**TO DO**
Whenever the string "ambient" appears in a line below, please copy the line out.

START DATA FOR ANALYSIS

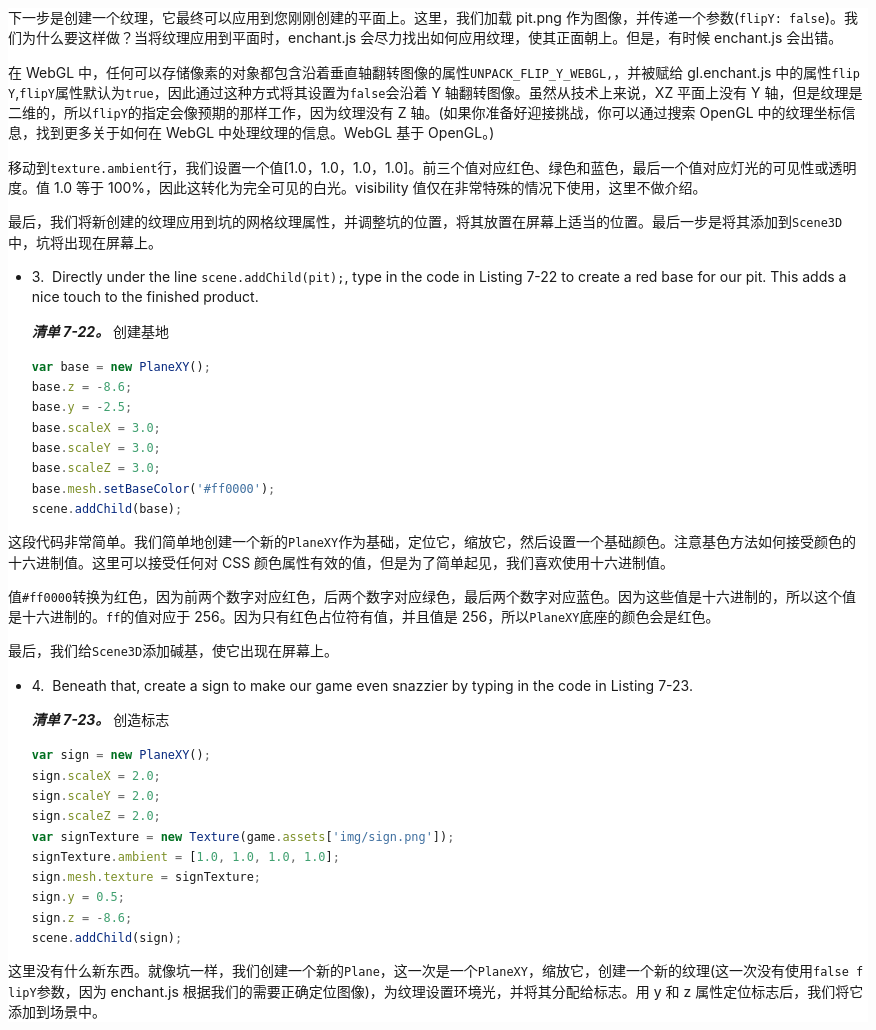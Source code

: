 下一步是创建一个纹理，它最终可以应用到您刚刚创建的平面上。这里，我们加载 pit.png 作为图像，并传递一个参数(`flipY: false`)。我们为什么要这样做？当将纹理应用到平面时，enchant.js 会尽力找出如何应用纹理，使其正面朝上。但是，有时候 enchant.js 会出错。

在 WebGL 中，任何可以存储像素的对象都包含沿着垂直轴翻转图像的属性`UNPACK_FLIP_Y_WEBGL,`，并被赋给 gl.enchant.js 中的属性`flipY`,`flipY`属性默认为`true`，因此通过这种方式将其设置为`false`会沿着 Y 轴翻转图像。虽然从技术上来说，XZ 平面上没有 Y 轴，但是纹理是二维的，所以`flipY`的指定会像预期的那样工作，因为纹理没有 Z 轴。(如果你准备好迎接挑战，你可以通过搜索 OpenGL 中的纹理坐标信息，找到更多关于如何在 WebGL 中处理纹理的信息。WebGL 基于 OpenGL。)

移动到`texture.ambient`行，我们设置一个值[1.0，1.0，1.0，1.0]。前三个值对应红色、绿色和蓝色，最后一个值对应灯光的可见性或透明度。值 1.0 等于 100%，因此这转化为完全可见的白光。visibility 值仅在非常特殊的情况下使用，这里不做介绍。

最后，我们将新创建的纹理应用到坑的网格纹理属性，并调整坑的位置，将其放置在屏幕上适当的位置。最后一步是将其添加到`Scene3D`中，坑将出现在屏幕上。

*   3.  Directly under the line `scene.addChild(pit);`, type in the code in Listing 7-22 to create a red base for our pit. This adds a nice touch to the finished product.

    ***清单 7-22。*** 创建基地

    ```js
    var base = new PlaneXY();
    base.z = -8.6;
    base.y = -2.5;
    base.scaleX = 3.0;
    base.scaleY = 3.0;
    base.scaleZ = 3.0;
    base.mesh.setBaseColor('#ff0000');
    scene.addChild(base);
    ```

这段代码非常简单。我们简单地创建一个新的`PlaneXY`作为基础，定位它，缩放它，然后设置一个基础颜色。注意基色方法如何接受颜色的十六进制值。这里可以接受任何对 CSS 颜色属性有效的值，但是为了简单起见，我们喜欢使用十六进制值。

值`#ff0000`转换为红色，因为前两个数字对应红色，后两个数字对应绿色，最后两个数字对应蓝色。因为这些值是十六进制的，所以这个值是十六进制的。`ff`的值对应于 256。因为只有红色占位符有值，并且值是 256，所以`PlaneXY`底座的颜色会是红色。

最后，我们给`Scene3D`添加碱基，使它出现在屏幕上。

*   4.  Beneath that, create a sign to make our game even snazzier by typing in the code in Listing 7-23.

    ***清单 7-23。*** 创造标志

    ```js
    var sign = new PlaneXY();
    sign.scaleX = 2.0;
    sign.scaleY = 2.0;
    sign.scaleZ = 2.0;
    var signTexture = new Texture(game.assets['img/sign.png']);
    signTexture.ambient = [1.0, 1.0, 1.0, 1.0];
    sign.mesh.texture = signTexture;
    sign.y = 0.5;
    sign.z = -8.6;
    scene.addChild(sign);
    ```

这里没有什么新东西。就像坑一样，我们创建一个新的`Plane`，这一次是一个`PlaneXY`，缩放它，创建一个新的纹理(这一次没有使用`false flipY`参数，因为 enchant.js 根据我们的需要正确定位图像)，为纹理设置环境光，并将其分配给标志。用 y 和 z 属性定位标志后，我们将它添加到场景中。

END DATA FOR ANALYSIS

**PROBLEM SOLUTION**
移动到`texture.ambient`行，我们设置一个值[1.0，1.0，1.0，1.0]。前三个值对应红色、绿色和蓝色，最后一个值对应灯光的可见性或透明度。值 1.0 等于 100%，因此这转化为完全可见的白光。visibility 值仅在非常特殊的情况下使用，这里不做介绍。
    signTexture.ambient = [1.0, 1.0, 1.0, 1.0];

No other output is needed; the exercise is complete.